======== INPUT

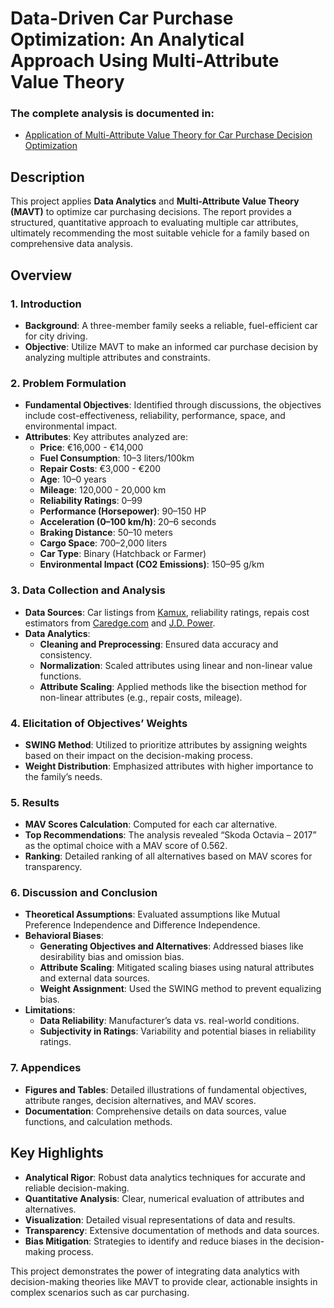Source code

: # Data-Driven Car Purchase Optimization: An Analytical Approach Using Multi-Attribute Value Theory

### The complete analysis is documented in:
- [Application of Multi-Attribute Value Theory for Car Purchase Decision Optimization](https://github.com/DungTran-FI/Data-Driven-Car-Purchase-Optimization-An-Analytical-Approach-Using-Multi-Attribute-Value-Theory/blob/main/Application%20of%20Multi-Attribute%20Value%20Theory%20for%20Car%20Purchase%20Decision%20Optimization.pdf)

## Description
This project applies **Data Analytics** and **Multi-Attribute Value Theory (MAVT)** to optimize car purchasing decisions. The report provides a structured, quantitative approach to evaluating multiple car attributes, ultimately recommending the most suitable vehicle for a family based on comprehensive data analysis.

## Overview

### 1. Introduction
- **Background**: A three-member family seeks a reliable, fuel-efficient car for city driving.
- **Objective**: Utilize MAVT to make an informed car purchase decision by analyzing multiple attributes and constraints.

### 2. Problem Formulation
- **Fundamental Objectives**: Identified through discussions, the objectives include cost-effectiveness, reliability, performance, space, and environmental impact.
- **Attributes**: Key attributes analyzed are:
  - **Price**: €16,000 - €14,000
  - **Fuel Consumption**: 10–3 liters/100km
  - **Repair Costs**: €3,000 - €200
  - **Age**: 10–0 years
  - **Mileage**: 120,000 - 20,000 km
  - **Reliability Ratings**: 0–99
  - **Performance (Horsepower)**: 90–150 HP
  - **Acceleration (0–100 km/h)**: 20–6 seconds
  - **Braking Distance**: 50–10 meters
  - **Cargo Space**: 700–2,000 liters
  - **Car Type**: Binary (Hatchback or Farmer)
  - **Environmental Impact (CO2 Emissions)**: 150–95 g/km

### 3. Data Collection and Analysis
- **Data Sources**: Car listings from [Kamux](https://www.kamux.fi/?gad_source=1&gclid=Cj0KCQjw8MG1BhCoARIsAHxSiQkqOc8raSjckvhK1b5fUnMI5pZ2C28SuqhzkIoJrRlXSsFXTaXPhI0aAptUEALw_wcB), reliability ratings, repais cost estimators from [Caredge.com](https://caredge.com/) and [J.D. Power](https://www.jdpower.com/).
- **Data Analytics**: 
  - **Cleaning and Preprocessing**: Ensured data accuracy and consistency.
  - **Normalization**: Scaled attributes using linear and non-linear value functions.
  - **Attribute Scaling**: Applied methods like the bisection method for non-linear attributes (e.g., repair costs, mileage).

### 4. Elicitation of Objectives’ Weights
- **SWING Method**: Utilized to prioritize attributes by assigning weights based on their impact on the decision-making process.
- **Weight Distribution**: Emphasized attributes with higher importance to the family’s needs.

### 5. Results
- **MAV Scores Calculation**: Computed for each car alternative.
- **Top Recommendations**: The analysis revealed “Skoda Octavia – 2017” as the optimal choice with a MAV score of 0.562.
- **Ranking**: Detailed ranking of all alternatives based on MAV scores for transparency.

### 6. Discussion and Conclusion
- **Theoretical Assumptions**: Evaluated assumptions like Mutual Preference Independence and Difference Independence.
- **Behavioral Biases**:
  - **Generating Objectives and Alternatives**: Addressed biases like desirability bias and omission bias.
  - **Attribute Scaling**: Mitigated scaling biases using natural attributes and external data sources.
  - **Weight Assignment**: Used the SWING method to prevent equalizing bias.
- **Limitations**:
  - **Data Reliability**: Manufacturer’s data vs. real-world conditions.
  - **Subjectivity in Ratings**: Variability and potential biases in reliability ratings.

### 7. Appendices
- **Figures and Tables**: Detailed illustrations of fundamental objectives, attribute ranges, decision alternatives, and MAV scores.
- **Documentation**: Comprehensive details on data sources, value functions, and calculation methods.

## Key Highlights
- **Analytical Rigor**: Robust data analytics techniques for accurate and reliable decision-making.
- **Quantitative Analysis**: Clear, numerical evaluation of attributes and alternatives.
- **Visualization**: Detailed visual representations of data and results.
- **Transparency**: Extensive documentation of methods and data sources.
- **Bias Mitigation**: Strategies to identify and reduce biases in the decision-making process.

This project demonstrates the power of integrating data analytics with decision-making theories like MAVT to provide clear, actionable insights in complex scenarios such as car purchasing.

================
======== INPUT

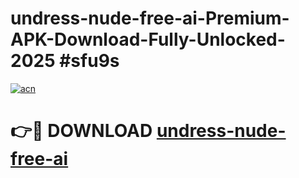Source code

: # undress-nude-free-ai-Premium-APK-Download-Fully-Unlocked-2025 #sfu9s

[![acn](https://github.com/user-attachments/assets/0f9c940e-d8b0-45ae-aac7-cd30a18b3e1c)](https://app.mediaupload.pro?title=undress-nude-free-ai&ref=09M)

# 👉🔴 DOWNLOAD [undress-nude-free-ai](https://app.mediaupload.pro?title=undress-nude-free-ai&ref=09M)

================
======== INPUT

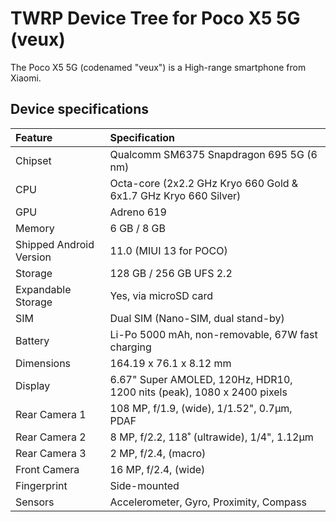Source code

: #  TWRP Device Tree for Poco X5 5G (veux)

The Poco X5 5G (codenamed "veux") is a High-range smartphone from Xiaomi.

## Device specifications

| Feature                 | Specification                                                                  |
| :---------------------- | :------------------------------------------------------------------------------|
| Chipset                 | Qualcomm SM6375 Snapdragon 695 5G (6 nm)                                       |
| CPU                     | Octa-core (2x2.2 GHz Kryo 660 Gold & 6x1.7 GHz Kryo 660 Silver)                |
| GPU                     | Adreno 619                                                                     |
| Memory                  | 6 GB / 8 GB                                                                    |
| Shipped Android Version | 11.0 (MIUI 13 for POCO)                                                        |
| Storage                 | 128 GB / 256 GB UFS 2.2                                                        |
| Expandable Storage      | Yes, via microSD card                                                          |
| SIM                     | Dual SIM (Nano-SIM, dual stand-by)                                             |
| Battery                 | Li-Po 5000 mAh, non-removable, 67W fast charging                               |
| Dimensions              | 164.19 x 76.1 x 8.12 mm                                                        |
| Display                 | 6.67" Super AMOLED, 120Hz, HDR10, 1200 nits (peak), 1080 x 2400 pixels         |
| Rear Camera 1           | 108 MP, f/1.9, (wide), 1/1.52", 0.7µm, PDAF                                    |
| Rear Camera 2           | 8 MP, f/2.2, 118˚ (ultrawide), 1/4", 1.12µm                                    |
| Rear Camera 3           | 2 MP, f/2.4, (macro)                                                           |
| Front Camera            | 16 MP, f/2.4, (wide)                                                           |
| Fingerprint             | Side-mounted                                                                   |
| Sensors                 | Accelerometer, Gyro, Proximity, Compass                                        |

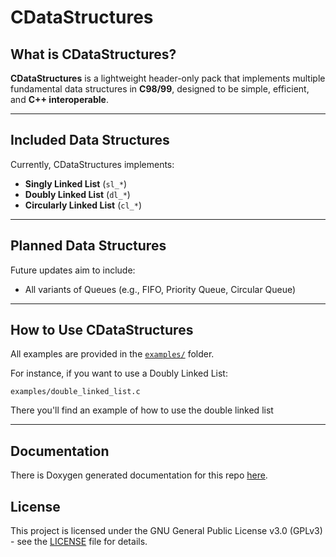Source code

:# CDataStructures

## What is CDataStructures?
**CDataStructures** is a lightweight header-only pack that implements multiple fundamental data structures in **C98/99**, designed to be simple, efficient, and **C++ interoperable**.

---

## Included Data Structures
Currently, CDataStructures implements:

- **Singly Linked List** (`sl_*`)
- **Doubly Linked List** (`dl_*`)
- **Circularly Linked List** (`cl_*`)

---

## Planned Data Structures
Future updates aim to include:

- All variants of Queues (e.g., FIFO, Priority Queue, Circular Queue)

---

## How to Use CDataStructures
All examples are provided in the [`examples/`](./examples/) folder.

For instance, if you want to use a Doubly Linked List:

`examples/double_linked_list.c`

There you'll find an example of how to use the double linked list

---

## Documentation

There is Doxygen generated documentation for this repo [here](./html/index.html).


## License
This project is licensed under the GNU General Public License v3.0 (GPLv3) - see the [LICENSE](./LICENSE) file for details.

================

◆ EXERCISE PROMPT
Copy needed, without pictures: the lines of the listing above from the line containing "Gyro, Proximity, Compass" up to and including the line containing "## How to Use CDataStructures", set down exactly.

◆ ANSWER AREA
| Sensors                 | Accelerometer, Gyro, Proximity, Compass                                        |

Source code

:# CDataStructures

## What is CDataStructures?
**CDataStructures** is a lightweight header-only pack that implements multiple fundamental data structures in **C98/99**, designed to be simple, efficient, and **C++ interoperable**.

---

## Included Data Structures
Currently, CDataStructures implements:

- **Singly Linked List** (`sl_*`)
- **Doubly Linked List** (`dl_*`)
- **Circularly Linked List** (`cl_*`)

---

## Planned Data Structures
Future updates aim to include:

- All variants of Queues (e.g., FIFO, Priority Queue, Circular Queue)

---

## How to Use CDataStructures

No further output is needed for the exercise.